(Dataset entries)

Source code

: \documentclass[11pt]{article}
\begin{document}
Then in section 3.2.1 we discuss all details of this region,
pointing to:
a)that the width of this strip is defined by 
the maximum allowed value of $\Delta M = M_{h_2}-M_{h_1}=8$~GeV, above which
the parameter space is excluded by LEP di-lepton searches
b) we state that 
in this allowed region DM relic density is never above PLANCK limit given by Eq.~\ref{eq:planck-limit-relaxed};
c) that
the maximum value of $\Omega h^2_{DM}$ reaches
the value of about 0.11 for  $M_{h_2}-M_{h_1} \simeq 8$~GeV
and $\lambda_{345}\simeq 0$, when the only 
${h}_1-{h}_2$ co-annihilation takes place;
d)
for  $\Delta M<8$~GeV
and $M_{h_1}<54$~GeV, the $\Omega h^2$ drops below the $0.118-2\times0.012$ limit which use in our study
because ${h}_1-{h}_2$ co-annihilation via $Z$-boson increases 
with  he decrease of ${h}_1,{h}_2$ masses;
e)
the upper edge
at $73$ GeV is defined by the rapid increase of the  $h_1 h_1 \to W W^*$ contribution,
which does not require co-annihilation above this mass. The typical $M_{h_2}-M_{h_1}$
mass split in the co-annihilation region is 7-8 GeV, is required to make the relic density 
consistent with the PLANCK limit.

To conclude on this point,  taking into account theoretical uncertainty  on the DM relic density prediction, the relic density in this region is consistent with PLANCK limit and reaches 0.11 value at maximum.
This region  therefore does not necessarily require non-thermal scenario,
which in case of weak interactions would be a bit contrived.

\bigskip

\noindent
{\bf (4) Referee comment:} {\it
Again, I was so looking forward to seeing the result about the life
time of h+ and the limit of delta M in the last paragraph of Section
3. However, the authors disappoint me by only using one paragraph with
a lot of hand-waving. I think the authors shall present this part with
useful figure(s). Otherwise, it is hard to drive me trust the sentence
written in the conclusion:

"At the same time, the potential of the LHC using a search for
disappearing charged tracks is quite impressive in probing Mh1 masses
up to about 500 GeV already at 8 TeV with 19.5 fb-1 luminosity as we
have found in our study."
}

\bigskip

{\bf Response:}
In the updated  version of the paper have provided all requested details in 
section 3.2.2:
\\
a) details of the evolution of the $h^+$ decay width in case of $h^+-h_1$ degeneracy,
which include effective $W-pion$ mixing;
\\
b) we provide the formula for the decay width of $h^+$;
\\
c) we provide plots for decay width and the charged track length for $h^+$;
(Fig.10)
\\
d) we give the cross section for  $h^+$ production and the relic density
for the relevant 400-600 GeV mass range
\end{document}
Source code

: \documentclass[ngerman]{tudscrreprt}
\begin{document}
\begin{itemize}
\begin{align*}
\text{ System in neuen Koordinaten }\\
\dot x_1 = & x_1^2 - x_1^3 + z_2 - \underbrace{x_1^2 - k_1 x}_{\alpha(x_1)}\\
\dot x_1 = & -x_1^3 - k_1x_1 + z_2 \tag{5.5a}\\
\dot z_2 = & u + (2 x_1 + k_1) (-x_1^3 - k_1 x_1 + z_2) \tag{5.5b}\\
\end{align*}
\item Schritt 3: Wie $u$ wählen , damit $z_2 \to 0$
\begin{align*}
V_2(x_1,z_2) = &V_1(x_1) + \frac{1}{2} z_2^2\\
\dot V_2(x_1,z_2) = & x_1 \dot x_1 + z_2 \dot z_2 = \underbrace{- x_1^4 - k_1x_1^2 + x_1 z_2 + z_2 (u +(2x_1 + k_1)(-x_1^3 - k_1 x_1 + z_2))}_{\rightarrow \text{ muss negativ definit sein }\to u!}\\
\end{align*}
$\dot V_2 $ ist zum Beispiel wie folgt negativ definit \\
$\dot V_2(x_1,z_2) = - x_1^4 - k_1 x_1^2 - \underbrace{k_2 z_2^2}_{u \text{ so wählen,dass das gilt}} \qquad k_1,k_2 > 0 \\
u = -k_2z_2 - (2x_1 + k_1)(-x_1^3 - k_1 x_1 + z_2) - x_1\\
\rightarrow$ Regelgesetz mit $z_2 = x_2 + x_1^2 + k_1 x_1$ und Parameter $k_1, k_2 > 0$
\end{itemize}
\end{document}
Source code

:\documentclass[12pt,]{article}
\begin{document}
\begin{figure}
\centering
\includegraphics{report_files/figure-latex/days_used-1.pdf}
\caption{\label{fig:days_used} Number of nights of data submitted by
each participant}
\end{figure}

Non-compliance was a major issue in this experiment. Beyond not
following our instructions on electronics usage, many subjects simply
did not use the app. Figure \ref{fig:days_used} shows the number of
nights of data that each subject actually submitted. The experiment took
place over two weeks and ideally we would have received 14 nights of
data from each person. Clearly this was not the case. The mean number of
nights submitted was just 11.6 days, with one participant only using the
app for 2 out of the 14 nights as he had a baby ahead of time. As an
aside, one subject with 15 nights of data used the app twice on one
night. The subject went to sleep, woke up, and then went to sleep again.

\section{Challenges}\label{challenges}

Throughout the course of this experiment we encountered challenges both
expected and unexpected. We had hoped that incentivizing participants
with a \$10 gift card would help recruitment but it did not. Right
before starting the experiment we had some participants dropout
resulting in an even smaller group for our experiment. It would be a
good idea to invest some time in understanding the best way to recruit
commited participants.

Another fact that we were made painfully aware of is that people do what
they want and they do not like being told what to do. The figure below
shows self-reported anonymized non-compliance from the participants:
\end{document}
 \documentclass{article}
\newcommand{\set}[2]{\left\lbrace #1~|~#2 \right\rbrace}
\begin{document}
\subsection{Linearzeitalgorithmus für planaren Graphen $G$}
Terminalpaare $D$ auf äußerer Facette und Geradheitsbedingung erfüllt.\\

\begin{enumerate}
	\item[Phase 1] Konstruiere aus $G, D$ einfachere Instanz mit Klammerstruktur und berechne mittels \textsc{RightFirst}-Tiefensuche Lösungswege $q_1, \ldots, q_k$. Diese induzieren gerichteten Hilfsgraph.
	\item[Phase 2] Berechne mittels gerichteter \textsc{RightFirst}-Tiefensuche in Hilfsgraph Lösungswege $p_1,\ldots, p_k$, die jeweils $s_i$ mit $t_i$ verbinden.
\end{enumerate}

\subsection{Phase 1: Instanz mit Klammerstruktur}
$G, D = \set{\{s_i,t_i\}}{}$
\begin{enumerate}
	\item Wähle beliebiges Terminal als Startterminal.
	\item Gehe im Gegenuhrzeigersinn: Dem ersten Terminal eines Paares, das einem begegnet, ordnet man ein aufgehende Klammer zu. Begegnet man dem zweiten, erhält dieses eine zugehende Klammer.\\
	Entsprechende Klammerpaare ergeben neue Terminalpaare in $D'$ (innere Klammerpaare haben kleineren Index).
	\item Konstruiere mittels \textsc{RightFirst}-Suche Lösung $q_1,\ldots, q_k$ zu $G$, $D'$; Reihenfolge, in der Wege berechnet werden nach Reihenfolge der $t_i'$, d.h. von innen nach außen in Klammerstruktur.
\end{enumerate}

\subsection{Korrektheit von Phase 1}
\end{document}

■ **Work instruction**: Could you transcribe each entry exactly as it stands?

■ **Answer to this task**:
Source code

: \documentclass[11pt]{article}
\begin{document}
Then in section 3.2.1 we discuss all details of this region,
pointing to:
a)that the width of this strip is defined by 
the maximum allowed value of $\Delta M = M_{h_2}-M_{h_1}=8$~GeV, above which
the parameter space is excluded by LEP di-lepton searches
b) we state that 
in this allowed region DM relic density is never above PLANCK limit given by Eq.~\ref{eq:planck-limit-relaxed};
c) that
the maximum value of $\Omega h^2_{DM}$ reaches
the value of about 0.11 for  $M_{h_2}-M_{h_1} \simeq 8$~GeV
and $\lambda_{345}\simeq 0$, when the only 
${h}_1-{h}_2$ co-annihilation takes place;
d)
for  $\Delta M<8$~GeV
and $M_{h_1}<54$~GeV, the $\Omega h^2$ drops below the $0.118-2\times0.012$ limit which use in our study
because ${h}_1-{h}_2$ co-annihilation via $Z$-boson increases 
with  he decrease of ${h}_1,{h}_2$ masses;
e)
the upper edge
at $73$ GeV is defined by the rapid increase of the  $h_1 h_1 \to W W^*$ contribution,
which does not require co-annihilation above this mass. The typical $M_{h_2}-M_{h_1}$
mass split in the co-annihilation region is 7-8 GeV, is required to make the relic density 
consistent with the PLANCK limit.

To conclude on this point,  taking into account theoretical uncertainty  on the DM relic density prediction, the relic density in this region is consistent with PLANCK limit and reaches 0.11 value at maximum.
This region  therefore does not necessarily require non-thermal scenario,
which in case of weak interactions would be a bit contrived.

\bigskip

\noindent
{\bf (4) Referee comment:} {\it
Again, I was so looking forward to seeing the result about the life
time of h+ and the limit of delta M in the last paragraph of Section
3. However, the authors disappoint me by only using one paragraph with
a lot of hand-waving. I think the authors shall present this part with
useful figure(s). Otherwise, it is hard to drive me trust the sentence
written in the conclusion:

"At the same time, the potential of the LHC using a search for
disappearing charged tracks is quite impressive in probing Mh1 masses
up to about 500 GeV already at 8 TeV with 19.5 fb-1 luminosity as we
have found in our study."
}

\bigskip

{\bf Response:}
In the updated  version of the paper have provided all requested details in 
section 3.2.2:
\\
a) details of the evolution of the $h^+$ decay width in case of $h^+-h_1$ degeneracy,
which include effective $W-pion$ mixing;
\\
b) we provide the formula for the decay width of $h^+$;
\\
c) we provide plots for decay width and the charged track length for $h^+$;
(Fig.10)
\\
d) we give the cross section for  $h^+$ production and the relic density
for the relevant 400-600 GeV mass range
\end{document}
Source code

: \documentclass[ngerman]{tudscrreprt}
\begin{document}
\begin{itemize}
\begin{align*}
\text{ System in neuen Koordinaten }\\
\dot x_1 = & x_1^2 - x_1^3 + z_2 - \underbrace{x_1^2 - k_1 x}_{\alpha(x_1)}\\
\dot x_1 = & -x_1^3 - k_1x_1 + z_2 \tag{5.5a}\\
\dot z_2 = & u + (2 x_1 + k_1) (-x_1^3 - k_1 x_1 + z_2) \tag{5.5b}\\
\end{align*}
\item Schritt 3: Wie $u$ wählen , damit $z_2 \to 0$
\begin{align*}
V_2(x_1,z_2) = &V_1(x_1) + \frac{1}{2} z_2^2\\
\dot V_2(x_1,z_2) = & x_1 \dot x_1 + z_2 \dot z_2 = \underbrace{- x_1^4 - k_1x_1^2 + x_1 z_2 + z_2 (u +(2x_1 + k_1)(-x_1^3 - k_1 x_1 + z_2))}_{\rightarrow \text{ muss negativ definit sein }\to u!}\\
\end{align*}
$\dot V_2 $ ist zum Beispiel wie folgt negativ definit \\
$\dot V_2(x_1,z_2) = - x_1^4 - k_1 x_1^2 - \underbrace{k_2 z_2^2}_{u \text{ so wählen,dass das gilt}} \qquad k_1,k_2 > 0 \\
u = -k_2z_2 - (2x_1 + k_1)(-x_1^3 - k_1 x_1 + z_2) - x_1\\
\rightarrow$ Regelgesetz mit $z_2 = x_2 + x_1^2 + k_1 x_1$ und Parameter $k_1, k_2 > 0$
\end{itemize}
\end{document}
Source code

:\documentclass[12pt,]{article}
\begin{document}
\begin{figure}
\centering
\includegraphics{report_files/figure-latex/days_used-1.pdf}
\caption{\label{fig:days_used} Number of nights of data submitted by
each participant}
\end{figure}

Non-compliance was a major issue in this experiment. Beyond not
following our instructions on electronics usage, many subjects simply
did not use the app. Figure \ref{fig:days_used} shows the number of
nights of data that each subject actually submitted. The experiment took
place over two weeks and ideally we would have received 14 nights of
data from each person. Clearly this was not the case. The mean number of
nights submitted was just 11.6 days, with one participant only using the
app for 2 out of the 14 nights as he had a baby ahead of time. As an
aside, one subject with 15 nights of data used the app twice on one
night. The subject went to sleep, woke up, and then went to sleep again.

\section{Challenges}\label{challenges}

Throughout the course of this experiment we encountered challenges both
expected and unexpected. We had hoped that incentivizing participants
with a \$10 gift card would help recruitment but it did not. Right
before starting the experiment we had some participants dropout
resulting in an even smaller group for our experiment. It would be a
good idea to invest some time in understanding the best way to recruit
commited participants.

Another fact that we were made painfully aware of is that people do what
they want and they do not like being told what to do. The figure below
shows self-reported anonymized non-compliance from the participants:
\end{document}
 \documentclass{article}
\newcommand{\set}[2]{\left\lbrace #1~|~#2 \right\rbrace}
\begin{document}
\subsection{Linearzeitalgorithmus für planaren Graphen $G$}
Terminalpaare $D$ auf äußerer Facette und Geradheitsbedingung erfüllt.\\

\begin{enumerate}
	\item[Phase 1] Konstruiere aus $G, D$ einfachere Instanz mit Klammerstruktur und berechne mittels \textsc{RightFirst}-Tiefensuche Lösungswege $q_1, \ldots, q_k$. Diese induzieren gerichteten Hilfsgraph.
	\item[Phase 2] Berechne mittels gerichteter \textsc{RightFirst}-Tiefensuche in Hilfsgraph Lösungswege $p_1,\ldots, p_k$, die jeweils $s_i$ mit $t_i$ verbinden.
\end{enumerate}

\subsection{Phase 1: Instanz mit Klammerstruktur}
$G, D = \set{\{s_i,t_i\}}{}$
\begin{enumerate}
	\item Wähle beliebiges Terminal als Startterminal.
	\item Gehe im Gegenuhrzeigersinn: Dem ersten Terminal eines Paares, das einem begegnet, ordnet man ein aufgehende Klammer zu. Begegnet man dem zweiten, erhält dieses eine zugehende Klammer.\\
	Entsprechende Klammerpaare ergeben neue Terminalpaare in $D'$ (innere Klammerpaare haben kleineren Index).
	\item Konstruiere mittels \textsc{RightFirst}-Suche Lösung $q_1,\ldots, q_k$ zu $G$, $D'$; Reihenfolge, in der Wege berechnet werden nach Reihenfolge der $t_i'$, d.h. von innen nach außen in Klammerstruktur.
\end{enumerate}

\subsection{Korrektheit von Phase 1}
\end{document}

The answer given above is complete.